GIVEN INFORMATION:

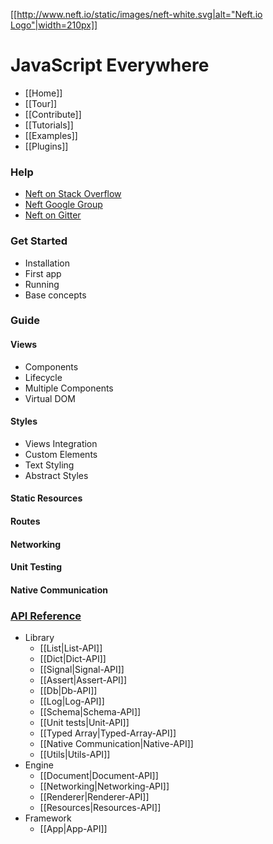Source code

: [[[http://www.neft.io/static/images/neft-white.svg|alt="Neft.io Logo"|width=210px]]](http://neft.io)

JavaScript Everywhere
=====================

- [[Home]]
- [[Tour]]
- [[Contribute]]
- [[Tutorials]]
- [[Examples]]
- [[Plugins]]

### Help
- [Neft on Stack Overflow](http://stackoverflow.com/questions/tagged/neft)
- [Neft Google Group](https://groups.google.com/forum/#!forum/neft_io)
- [Neft on Gitter](https://gitter.im/Neft-io/neft)

### Get Started
- Installation
- First app
- Running
- Base concepts

### Guide

#### Views
- Components
- Lifecycle
- Multiple Components
- Virtual DOM

#### Styles
- Views Integration
- Custom Elements
- Text Styling
- Abstract Styles

#### Static Resources

#### Routes

#### Networking

#### Unit Testing

#### Native Communication

### [API Reference](https://github.com/Neft-io/neft/wiki/API-Reference)
* Library
  - [[List|List-API]]
  - [[Dict|Dict-API]]
  - [[Signal|Signal-API]]
  - [[Assert|Assert-API]]
  - [[Db|Db-API]]
  - [[Log|Log-API]]
  - [[Schema|Schema-API]]
  - [[Unit tests|Unit-API]]
  - [[Typed Array|Typed-Array-API]]
  - [[Native Communication|Native-API]]
  - [[Utils|Utils-API]]
* Engine
  - [[Document|Document-API]]
  - [[Networking|Networking-API]]
  - [[Renderer|Renderer-API]]
  - [[Resources|Resources-API]]
* Framework
  - [[App|App-API]]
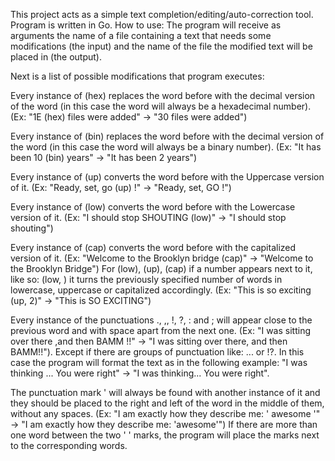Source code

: This project acts as a simple text completion/editing/auto-correction tool.
Program is written in Go.
How to use:
The program will receive as arguments the name of a file containing a text that needs some modifications (the input) and the name of the file the modified text will be placed in (the output).

Next is a list of possible modifications that program executes:

Every instance of (hex) replaces the word before with the decimal version of the word (in this case the word will always be a hexadecimal number). (Ex: "1E (hex) files were added" -> "30 files were added")

Every instance of (bin) replaces the word before with the decimal version of the word (in this case the word will always be a binary number). (Ex: "It has been 10 (bin) years" -> "It has been 2 years")

Every instance of (up) converts the word before with the Uppercase version of it. (Ex: "Ready, set, go (up) !" -> "Ready, set, GO !")

Every instance of (low) converts the word before with the Lowercase version of it. (Ex: "I should stop SHOUTING (low)" -> "I should stop shouting")

Every instance of (cap) converts the word before with the capitalized version of it. (Ex: "Welcome to the Brooklyn bridge (cap)" -> "Welcome to the Brooklyn Bridge")
    For (low), (up), (cap) if a number appears next to it, like so: (low, <number>) it turns the previously specified number of words in lowercase, uppercase or capitalized accordingly. (Ex: "This is so exciting (up, 2)" -> "This is SO EXCITING")

Every instance of the punctuations ., ,, !, ?, : and ; will appear close to the previous word and with space apart from the next one. (Ex: "I was sitting over there ,and then BAMM !!" -> "I was sitting over there, and then BAMM!!").
    Except if there are groups of punctuation like: ... or !?. In this case the program will format the text as in the following example: "I was thinking ... You were right" -> "I was thinking... You were right".

The punctuation mark ' will always be found with another instance of it and they should be placed to the right and left of the word in the middle of them, without any spaces. (Ex: "I am exactly how they describe me: ' awesome '" -> "I am exactly how they describe me: 'awesome'")
    If there are more than one word between the two ' ' marks, the program will place the marks next to the corresponding words. 


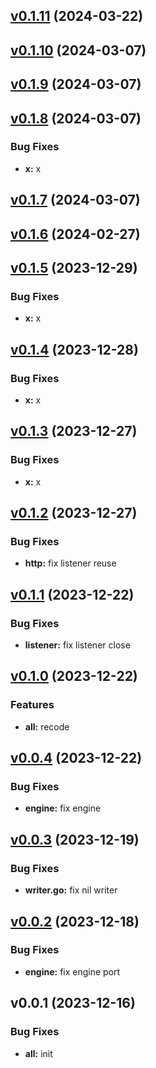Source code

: 
<a name="v0.1.11"></a>
## [v0.1.11](https://8.140.161.172/wangsb/wgateway/compare/v0.1.10...v0.1.11) (2024-03-22)


<a name="v0.1.10"></a>
## [v0.1.10](https://8.140.161.172/wangsb/wgateway/compare/v0.1.9...v0.1.10) (2024-03-07)


<a name="v0.1.9"></a>
## [v0.1.9](https://8.140.161.172/wangsb/wgateway/compare/v0.1.8...v0.1.9) (2024-03-07)


<a name="v0.1.8"></a>
## [v0.1.8](https://8.140.161.172/wangsb/wgateway/compare/v0.1.7...v0.1.8) (2024-03-07)

### Bug Fixes

* **x:** x


<a name="v0.1.7"></a>
## [v0.1.7](https://8.140.161.172/wangsb/wgateway/compare/v0.1.6...v0.1.7) (2024-03-07)


<a name="v0.1.6"></a>
## [v0.1.6](https://8.140.161.172/wangsb/wgateway/compare/v0.1.5...v0.1.6) (2024-02-27)


<a name="v0.1.5"></a>
## [v0.1.5](https://8.140.161.172/wangsb/wgateway/compare/v0.1.4...v0.1.5) (2023-12-29)

### Bug Fixes

* **x:** x


<a name="v0.1.4"></a>
## [v0.1.4](https://8.140.161.172/wangsb/wgateway/compare/v0.1.3...v0.1.4) (2023-12-28)

### Bug Fixes

* **x:** x


<a name="v0.1.3"></a>
## [v0.1.3](https://8.140.161.172/wangsb/wgateway/compare/v0.1.2...v0.1.3) (2023-12-27)

### Bug Fixes

* **x:** x


<a name="v0.1.2"></a>
## [v0.1.2](https://8.140.161.172/wangsb/wgateway/compare/v0.1.1...v0.1.2) (2023-12-27)

### Bug Fixes

* **http:** fix listener reuse


<a name="v0.1.1"></a>
## [v0.1.1](https://8.140.161.172/wangsb/wgateway/compare/v0.1.0...v0.1.1) (2023-12-22)

### Bug Fixes

* **listener:** fix listener close


<a name="v0.1.0"></a>
## [v0.1.0](https://8.140.161.172/wangsb/wgateway/compare/v0.0.4...v0.1.0) (2023-12-22)

### Features

* **all:** recode


<a name="v0.0.4"></a>
## [v0.0.4](https://8.140.161.172/wangsb/wgateway/compare/v0.0.3...v0.0.4) (2023-12-22)

### Bug Fixes

* **engine:** fix engine


<a name="v0.0.3"></a>
## [v0.0.3](https://8.140.161.172/wangsb/wgateway/compare/v0.0.2...v0.0.3) (2023-12-19)

### Bug Fixes

* **writer.go:** fix nil writer


<a name="v0.0.2"></a>
## [v0.0.2](https://8.140.161.172/wangsb/wgateway/compare/v0.0.1...v0.0.2) (2023-12-18)

### Bug Fixes

* **engine:** fix engine port


<a name="v0.0.1"></a>
## v0.0.1 (2023-12-16)

### Bug Fixes

* **all:** init

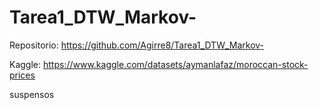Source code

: # Tarea1_DTW_Markov-

Repositorio: 
https://github.com/Agirre8/Tarea1_DTW_Markov-

Kaggle: 
https://www.kaggle.com/datasets/aymanlafaz/moroccan-stock-prices

suspensos
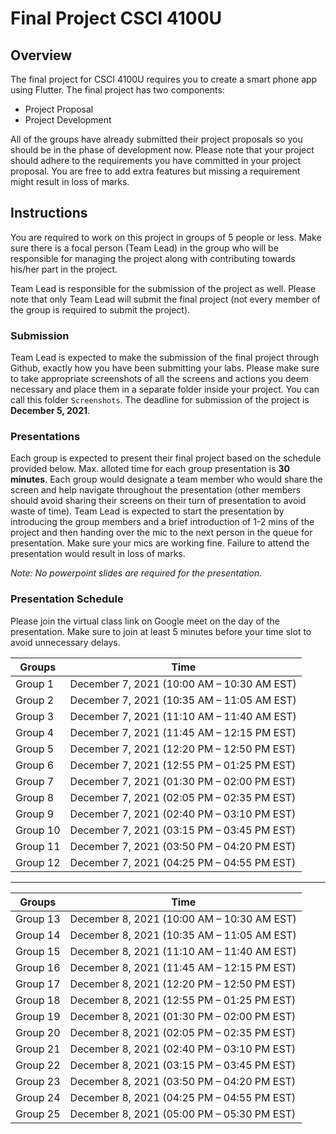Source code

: # Final Project CSCI 4100U

## Overview
The final project for CSCI 4100U requires you to create a smart phone app using Flutter. The final project has two components:
* Project Proposal
* Project Development

All of the groups have already submitted their project proposals so you should be in the phase of development now. Please note that your project should adhere to the requirements you have committed in your project proposal. You are free to add extra features but missing a requirement might result in loss of marks.

## Instructions
You are required to work on this project in groups of 5 people or less. Make sure there is a focal person (Team Lead) in the group who will be responsible for managing the project along with contributing towards his/her part in the project. 

Team Lead is responsible for the submission of the project as well. Please note that only Team Lead will submit the final project (not every member of the group is required to submit the project). 

### Submission
Team Lead is expected to make the submission of the final project through Github, exactly how you have been submitting your labs.  Please make sure to take appropriate screenshots of all the screens and actions you deem necessary and place them in a separate folder inside your project. You can call this folder `Screenshots`. The deadline for submission of the project is **December 5, 2021**.

### Presentations
Each group is expected to present their final project based on the schedule provided below. Max. alloted time for each group presentation is **30 minutes**. Each group would designate a team member who would share the screen and help navigate throughout the presentation (other members should avoid sharing their screens on their turn of presentation to avoid waste of time). Team Lead is expected to start the presentation by introducing the group members and a brief introduction of 1-2 mins of the project and then handing over the mic to the next person in the queue for presentation. Make sure your mics are working fine. Failure to attend the presentation would result in loss of marks.

*Note: No powerpoint slides are required for the presentation.*

### Presentation Schedule
Please join the virtual class link on Google meet on the day of the presentation. Make sure to join at least 5 minutes before your time slot to avoid unnecessary delays.

| Groups     | Time |
| ----------- | ------------------------------ |
| Group 1     | December 7, 2021 (10:00 AM – 10:30 AM EST)
| Group 2     | December 7, 2021 (10:35 AM – 11:05 AM EST)
| Group 3     | December 7, 2021 (11:10 AM – 11:40 AM EST)
| Group 4     | December 7, 2021 (11:45 AM – 12:15 PM EST)
| Group 5     | December 7, 2021 (12:20 PM – 12:50 PM EST)
| Group 6     | December 7, 2021 (12:55 PM – 01:25 PM EST)
| Group 7     | December 7, 2021 (01:30 PM – 02:00 PM EST)
| Group 8     | December 7, 2021 (02:05 PM – 02:35 PM EST)
| Group 9     | December 7, 2021 (02:40 PM – 03:10 PM EST)
| Group 10     | December 7, 2021 (03:15 PM – 03:45 PM EST)
| Group 11     | December 7, 2021 (03:50 PM – 04:20 PM EST)
| Group 12     | December 7, 2021 (04:25 PM – 04:55 PM EST)
---------------------------------------------------------
| Groups     | Time |
| ----------- | ------------------------------ |
| Group 13     | December 8, 2021 (10:00 AM – 10:30 AM EST)
| Group 14     | December 8, 2021 (10:35 AM – 11:05 AM EST)
| Group 15     | December 8, 2021 (11:10 AM – 11:40 AM EST)
| Group 16     | December 8, 2021 (11:45 AM – 12:15 PM EST)
| Group 17     | December 8, 2021 (12:20 PM – 12:50 PM EST)
| Group 18     | December 8, 2021 (12:55 PM – 01:25 PM EST)
| Group 19     | December 8, 2021 (01:30 PM – 02:00 PM EST)
| Group 20     | December 8, 2021 (02:05 PM – 02:35 PM EST)
| Group 21     | December 8, 2021 (02:40 PM – 03:10 PM EST)
| Group 22     | December 8, 2021 (03:15 PM – 03:45 PM EST)
| Group 23     | December 8, 2021 (03:50 PM – 04:20 PM EST)
| Group 24     | December 8, 2021 (04:25 PM – 04:55 PM EST)
| Group 25     | December 8, 2021 (05:00 PM – 05:30 PM EST)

TASK GOAL: Look for the line with "8, 2021 (12:55 PM – 01:25 PM EST)" in the records above. Repeat it and each line after it exactly.

YOUR SOLUTION:
| Group 18     | December 8, 2021 (12:55 PM – 01:25 PM EST)
| Group 19     | December 8, 2021 (01:30 PM – 02:00 PM EST)
| Group 20     | December 8, 2021 (02:05 PM – 02:35 PM EST)
| Group 21     | December 8, 2021 (02:40 PM – 03:10 PM EST)
| Group 22     | December 8, 2021 (03:15 PM – 03:45 PM EST)
| Group 23     | December 8, 2021 (03:50 PM – 04:20 PM EST)
| Group 24     | December 8, 2021 (04:25 PM – 04:55 PM EST)
| Group 25     | December 8, 2021 (05:00 PM – 05:30 PM EST)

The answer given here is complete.